» **PROBLEM REQUIREMENTS**
With both ends included, transcribe exactly the records below from their first line to the line that contains "Na danych na".

————

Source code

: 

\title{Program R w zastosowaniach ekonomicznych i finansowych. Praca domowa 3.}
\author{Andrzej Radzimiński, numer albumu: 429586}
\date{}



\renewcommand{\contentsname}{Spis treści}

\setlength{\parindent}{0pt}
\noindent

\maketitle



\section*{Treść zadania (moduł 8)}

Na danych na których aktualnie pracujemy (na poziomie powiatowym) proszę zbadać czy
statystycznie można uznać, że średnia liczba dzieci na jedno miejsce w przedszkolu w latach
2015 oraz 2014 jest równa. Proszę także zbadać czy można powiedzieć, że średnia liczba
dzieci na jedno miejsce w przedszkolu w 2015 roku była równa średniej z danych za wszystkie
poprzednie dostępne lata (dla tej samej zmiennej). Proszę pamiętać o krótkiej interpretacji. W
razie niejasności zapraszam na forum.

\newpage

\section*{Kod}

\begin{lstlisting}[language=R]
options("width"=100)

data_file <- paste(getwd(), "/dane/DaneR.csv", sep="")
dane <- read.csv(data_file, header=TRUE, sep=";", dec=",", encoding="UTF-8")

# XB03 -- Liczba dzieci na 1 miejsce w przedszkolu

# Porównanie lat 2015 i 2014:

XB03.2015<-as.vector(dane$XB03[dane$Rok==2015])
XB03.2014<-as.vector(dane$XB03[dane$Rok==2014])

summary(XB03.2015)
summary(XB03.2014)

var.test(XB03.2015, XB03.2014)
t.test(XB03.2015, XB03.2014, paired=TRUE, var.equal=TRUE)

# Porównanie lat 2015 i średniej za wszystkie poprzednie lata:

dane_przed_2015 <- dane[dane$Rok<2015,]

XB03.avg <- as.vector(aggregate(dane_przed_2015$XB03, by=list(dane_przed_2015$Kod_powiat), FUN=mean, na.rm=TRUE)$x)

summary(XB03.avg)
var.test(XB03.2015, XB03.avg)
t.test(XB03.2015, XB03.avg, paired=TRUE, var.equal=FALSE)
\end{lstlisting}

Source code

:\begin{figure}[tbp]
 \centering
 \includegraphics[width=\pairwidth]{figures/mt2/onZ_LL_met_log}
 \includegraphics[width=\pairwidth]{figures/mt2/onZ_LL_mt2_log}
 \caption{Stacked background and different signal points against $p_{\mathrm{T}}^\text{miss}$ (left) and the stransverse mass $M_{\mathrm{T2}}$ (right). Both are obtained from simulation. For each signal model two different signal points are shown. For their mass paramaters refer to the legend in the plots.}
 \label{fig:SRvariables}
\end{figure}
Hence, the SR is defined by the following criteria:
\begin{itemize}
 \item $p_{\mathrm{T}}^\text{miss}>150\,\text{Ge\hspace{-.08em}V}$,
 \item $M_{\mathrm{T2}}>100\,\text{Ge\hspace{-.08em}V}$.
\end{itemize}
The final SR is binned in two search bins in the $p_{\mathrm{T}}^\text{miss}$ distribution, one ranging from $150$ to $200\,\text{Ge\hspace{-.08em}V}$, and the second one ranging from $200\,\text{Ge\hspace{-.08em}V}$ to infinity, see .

————

» **OUTPUT FOR THIS TASK**
Source code

: 

\title{Program R w zastosowaniach ekonomicznych i finansowych. Praca domowa 3.}
\author{Andrzej Radzimiński, numer albumu: 429586}
\date{}



\renewcommand{\contentsname}{Spis treści}

\setlength{\parindent}{0pt}
\noindent

\maketitle



\section*{Treść zadania (moduł 8)}

Na danych na których aktualnie pracujemy (na poziomie powiatowym) proszę zbadać czy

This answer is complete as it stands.